По Толстому, искусство – это чувства; передача чувств; протокол коммуникаций, записанный на языке чувств. Каждый знает, что буквы – это просто фигуры, что засечки у букв бессмысленны и что пробелы между словами – это просто пустоты. Но книги по-прежнему способны вызывать слезы и повышать уровень адреналина в крови. Когда люди читают, они мысленно слышат голоса и видят образы. Этот результат – абсолютная синестезия и что-то близкое к помешательству. Великая книга – это вызванный галлюцинациями фильм в формате IMAX для одного зрителя. Автор превратил свои чувства в слова, а у читателя чувства возникают под влиянием этих слов – возможно, это те же самые чувства, а возможно, и нет. Как писал Питер Менделсунд в своей книге «Что мы видим, когда читаем», книга – это продукт совместного производства [124]. Читатель и разыгрывает сюжет книги, и присутствует на этом представлении.
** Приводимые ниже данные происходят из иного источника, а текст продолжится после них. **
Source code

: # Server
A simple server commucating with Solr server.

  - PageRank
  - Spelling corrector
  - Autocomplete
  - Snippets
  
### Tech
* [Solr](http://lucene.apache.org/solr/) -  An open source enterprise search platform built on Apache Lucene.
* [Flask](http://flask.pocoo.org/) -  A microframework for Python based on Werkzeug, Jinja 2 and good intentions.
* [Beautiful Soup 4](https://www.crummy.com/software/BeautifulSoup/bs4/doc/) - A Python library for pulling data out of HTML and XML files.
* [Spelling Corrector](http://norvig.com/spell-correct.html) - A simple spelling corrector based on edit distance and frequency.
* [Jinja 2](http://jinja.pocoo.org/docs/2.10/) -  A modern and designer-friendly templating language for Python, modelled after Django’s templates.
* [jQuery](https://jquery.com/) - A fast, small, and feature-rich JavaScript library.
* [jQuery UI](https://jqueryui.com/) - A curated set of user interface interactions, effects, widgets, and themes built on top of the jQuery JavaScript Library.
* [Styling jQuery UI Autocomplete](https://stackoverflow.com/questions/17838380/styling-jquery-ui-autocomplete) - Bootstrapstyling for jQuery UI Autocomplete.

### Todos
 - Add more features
Он и дирижер, и оркестр, и слушатель. Книга, художественная или в жанре нон-фикшен, – это «приглашение к мечтаниям наяву».
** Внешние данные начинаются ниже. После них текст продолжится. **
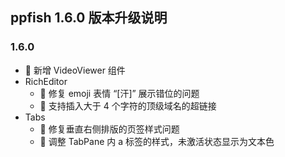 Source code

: ## ppfish 1.6.0 版本升级说明

### 1.6.0
- 🎊 新增 VideoViewer 组件
- RichEditor
  - 🐛 修复 emoji 表情 “[汗]” 展示错位的问题
  - 🐛 支持插入大于 4 个字符的顶级域名的超链接
- Tabs
  - 🐛 修复垂直右侧排版的页签样式问题
  - 🔨 调整 TabPane 内 a 标签的样式，未激活状态显示为文本色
Когда я начал мечтать об этой книге, я потратил уйму времени на беседы с психологами о легкости восприятия. Но, размышляя о своих любимых книгах, песнях и фильмах, я видел: то, что мне нравится больше всего, нельзя назвать простым. Скорее оно представляет собой вознаграждение за труд превращения чего-то сложного в понятное.

Эти моменты озарения связаны не только с ощущением простоты осмысления. Они связаны с радостным возбуждением, возникающим в процессе постижения чего-то ранее неизвестного. Я любил пьесы Шекспира еще тогда, когда был слишком молод, чтобы понимать их. «Гамлет» – одна из книг, всегда лежащих на моем рабочем столе, – невыносимое клише, но все же это так. Моя преданность Шекспиру такова, что я никогда не стал бы включать в свою книгу наблюдение о хитах, которое сначала не проверил бы на нем: исходный материал его пьес был знаком публике, но его стиль был новаторским и представлял собой смесь афористичной поэзии и народного юмора, которая, как написал Бен Джонсон, «принадлежит не только своему веку, но всем временам!». У Шекспира было мало собственных сюжетов. Подобно Джорджу Лукасу, о котором пойдет речь в следующей главе, он был умелым компоновщиком старых историй. Даже история Гамлета вымышлена лишь отчасти: она основывается на скандинавских хрониках XIII в., в которых упоминается человек по имени Амлет [126]. Пьеса сбивает с толку и выглядит удивительно неоднозначной, но для меня те немногие ответы, которые в ней содержатся, имеют безусловную ценность. Они изложены тем возвышенным языком, на котором я привык размышлять о мире. Движение моих мыслей при чтении пьесы подобно движению звука в рупоре: все начинается с малого и заканчивается неизмеримо бо́льшим. «О боже! Я мог бы заключиться в ореховую скорлупу и считать себя королем», – говорит Гамлет. Иногда я воспринимаю пьесу подобным образом: было бы прекрасно, если бы литература ограничивалась пространством «Гамлета». Оно достаточно бесконечно.